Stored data
BEGIN

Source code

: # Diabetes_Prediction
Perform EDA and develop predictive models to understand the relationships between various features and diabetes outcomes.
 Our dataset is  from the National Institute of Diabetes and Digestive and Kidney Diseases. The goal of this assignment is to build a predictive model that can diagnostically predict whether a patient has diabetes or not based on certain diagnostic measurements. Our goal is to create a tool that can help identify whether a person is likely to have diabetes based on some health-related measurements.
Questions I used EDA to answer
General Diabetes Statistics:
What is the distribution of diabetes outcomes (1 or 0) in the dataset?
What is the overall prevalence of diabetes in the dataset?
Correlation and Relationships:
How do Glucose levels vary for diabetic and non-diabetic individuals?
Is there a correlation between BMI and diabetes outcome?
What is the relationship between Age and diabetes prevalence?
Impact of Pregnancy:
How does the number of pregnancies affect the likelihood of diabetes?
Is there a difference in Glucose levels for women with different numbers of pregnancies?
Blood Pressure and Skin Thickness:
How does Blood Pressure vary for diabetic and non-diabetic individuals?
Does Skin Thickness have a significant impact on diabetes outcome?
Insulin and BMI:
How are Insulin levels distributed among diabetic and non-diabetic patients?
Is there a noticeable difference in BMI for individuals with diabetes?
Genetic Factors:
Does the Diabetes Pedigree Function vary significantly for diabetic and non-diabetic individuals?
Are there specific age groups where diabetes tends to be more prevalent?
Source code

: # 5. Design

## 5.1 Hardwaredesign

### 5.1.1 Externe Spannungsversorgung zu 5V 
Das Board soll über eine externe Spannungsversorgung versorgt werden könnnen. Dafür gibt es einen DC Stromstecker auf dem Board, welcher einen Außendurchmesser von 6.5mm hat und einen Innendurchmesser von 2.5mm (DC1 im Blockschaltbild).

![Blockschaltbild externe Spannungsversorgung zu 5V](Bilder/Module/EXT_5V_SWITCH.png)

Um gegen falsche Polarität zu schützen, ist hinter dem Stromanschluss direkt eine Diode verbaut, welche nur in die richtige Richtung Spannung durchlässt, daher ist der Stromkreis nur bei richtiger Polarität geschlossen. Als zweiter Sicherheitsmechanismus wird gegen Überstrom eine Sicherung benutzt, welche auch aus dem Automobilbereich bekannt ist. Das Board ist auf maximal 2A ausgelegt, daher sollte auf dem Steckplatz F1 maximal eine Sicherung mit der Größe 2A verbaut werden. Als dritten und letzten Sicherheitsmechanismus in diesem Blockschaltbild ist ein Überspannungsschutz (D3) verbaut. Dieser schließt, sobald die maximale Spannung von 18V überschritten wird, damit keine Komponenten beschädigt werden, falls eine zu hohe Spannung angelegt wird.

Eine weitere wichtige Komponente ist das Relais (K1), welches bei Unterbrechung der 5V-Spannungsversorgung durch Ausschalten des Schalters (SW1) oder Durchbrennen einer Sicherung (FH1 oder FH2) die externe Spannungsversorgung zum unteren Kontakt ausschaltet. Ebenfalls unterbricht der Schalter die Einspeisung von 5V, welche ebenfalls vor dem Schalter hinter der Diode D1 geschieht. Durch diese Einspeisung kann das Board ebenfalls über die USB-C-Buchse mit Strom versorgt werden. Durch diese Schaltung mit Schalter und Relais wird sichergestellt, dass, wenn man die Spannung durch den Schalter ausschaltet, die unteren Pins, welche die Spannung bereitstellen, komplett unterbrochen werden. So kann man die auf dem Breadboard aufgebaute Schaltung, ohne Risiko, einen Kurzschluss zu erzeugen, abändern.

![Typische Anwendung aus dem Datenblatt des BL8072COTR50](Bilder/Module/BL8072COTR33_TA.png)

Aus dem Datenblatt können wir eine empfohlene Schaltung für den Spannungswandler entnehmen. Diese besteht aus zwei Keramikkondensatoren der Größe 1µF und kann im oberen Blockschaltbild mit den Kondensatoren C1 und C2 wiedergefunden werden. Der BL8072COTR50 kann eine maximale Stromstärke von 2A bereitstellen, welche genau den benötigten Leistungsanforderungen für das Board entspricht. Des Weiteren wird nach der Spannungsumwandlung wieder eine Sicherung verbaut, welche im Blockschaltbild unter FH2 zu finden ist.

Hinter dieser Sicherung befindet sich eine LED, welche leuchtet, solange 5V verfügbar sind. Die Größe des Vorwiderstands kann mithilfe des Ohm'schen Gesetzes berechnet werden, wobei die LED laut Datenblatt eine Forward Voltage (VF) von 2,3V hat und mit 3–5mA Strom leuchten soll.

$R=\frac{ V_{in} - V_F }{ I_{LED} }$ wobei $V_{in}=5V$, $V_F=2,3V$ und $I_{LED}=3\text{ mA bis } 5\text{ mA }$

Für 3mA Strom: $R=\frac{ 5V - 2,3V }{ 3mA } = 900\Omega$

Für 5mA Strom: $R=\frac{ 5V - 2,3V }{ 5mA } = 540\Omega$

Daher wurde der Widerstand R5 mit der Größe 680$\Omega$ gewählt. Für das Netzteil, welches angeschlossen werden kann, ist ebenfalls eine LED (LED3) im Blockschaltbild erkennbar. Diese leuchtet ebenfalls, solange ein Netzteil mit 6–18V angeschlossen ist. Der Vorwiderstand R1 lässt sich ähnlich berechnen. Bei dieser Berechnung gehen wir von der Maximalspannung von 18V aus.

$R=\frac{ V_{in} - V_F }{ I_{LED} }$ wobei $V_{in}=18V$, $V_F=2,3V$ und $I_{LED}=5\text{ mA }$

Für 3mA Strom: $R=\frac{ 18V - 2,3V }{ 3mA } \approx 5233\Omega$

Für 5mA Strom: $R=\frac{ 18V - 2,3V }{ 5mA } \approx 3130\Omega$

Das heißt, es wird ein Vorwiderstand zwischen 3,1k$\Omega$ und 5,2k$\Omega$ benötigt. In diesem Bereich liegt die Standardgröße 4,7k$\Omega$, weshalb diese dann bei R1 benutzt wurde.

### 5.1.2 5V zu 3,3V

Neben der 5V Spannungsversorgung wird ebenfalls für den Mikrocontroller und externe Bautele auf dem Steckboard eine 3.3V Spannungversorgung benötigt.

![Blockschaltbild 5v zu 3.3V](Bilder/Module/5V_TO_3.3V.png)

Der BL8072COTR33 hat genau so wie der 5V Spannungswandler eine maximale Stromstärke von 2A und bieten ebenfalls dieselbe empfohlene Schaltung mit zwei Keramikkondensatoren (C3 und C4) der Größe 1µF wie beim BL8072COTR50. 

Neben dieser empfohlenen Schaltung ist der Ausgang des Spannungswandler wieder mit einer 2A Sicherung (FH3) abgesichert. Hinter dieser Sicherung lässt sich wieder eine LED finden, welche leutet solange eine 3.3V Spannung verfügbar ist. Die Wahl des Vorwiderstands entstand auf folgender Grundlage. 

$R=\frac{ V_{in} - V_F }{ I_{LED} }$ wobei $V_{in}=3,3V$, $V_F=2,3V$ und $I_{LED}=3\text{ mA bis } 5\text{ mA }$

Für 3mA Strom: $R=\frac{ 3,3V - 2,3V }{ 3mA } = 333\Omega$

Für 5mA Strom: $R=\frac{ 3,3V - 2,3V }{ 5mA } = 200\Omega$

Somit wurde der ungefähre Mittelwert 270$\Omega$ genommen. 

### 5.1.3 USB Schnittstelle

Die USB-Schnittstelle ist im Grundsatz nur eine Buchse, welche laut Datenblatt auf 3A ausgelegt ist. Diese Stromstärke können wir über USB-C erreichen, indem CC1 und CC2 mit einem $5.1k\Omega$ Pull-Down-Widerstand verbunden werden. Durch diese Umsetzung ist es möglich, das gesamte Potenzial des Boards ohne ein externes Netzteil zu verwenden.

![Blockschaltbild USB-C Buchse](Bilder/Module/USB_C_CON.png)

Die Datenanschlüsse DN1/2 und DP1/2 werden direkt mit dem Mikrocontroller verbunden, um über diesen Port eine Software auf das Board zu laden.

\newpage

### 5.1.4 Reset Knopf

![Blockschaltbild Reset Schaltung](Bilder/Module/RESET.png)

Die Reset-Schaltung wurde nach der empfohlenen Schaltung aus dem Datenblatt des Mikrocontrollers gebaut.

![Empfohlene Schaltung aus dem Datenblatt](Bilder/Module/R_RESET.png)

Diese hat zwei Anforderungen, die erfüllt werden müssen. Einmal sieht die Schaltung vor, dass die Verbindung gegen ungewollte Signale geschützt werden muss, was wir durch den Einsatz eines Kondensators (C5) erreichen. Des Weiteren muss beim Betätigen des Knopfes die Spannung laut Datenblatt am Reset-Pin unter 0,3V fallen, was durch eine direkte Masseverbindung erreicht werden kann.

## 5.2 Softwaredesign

END
BEGIN

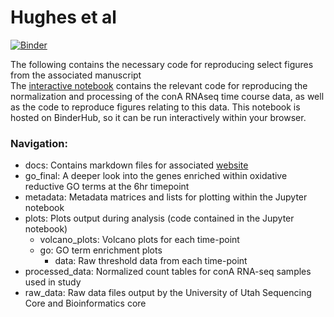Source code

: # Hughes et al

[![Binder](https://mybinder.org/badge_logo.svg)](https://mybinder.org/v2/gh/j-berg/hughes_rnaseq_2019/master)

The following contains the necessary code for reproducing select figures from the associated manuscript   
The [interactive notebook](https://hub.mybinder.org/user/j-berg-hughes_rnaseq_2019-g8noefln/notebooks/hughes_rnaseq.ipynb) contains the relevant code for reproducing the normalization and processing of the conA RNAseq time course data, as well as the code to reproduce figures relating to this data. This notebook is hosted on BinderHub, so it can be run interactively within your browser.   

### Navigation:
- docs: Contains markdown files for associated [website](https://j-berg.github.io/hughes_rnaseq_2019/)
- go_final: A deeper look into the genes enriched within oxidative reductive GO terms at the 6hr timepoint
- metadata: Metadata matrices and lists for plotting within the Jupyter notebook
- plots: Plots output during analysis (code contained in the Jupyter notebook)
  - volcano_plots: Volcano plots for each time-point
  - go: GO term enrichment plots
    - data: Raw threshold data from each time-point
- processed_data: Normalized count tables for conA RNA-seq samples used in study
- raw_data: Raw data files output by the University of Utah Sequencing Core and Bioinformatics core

END

-- What to do --
Among the lines above, please find those with "wobei" and copy them.

-- Written response --
Hinter dieser Sicherung befindet sich eine LED, welche leuchtet, solange 5V verfügbar sind. Die Größe des Vorwiderstands kann mithilfe des Ohm'schen Gesetzes berechnet werden, wobei die LED laut Datenblatt eine Forward Voltage (VF) von 2,3V hat und mit 3–5mA Strom leuchten soll.
$R=\frac{ V_{in} - V_F }{ I_{LED} }$ wobei $V_{in}=5V$, $V_F=2,3V$ und $I_{LED}=3\text{ mA bis } 5\text{ mA }$
$R=\frac{ V_{in} - V_F }{ I_{LED} }$ wobei $V_{in}=18V$, $V_F=2,3V$ und $I_{LED}=5\text{ mA }$
$R=\frac{ V_{in} - V_F }{ I_{LED} }$ wobei $V_{in}=3,3V$, $V_F=2,3V$ und $I_{LED}=3\text{ mA bis } 5\text{ mA }$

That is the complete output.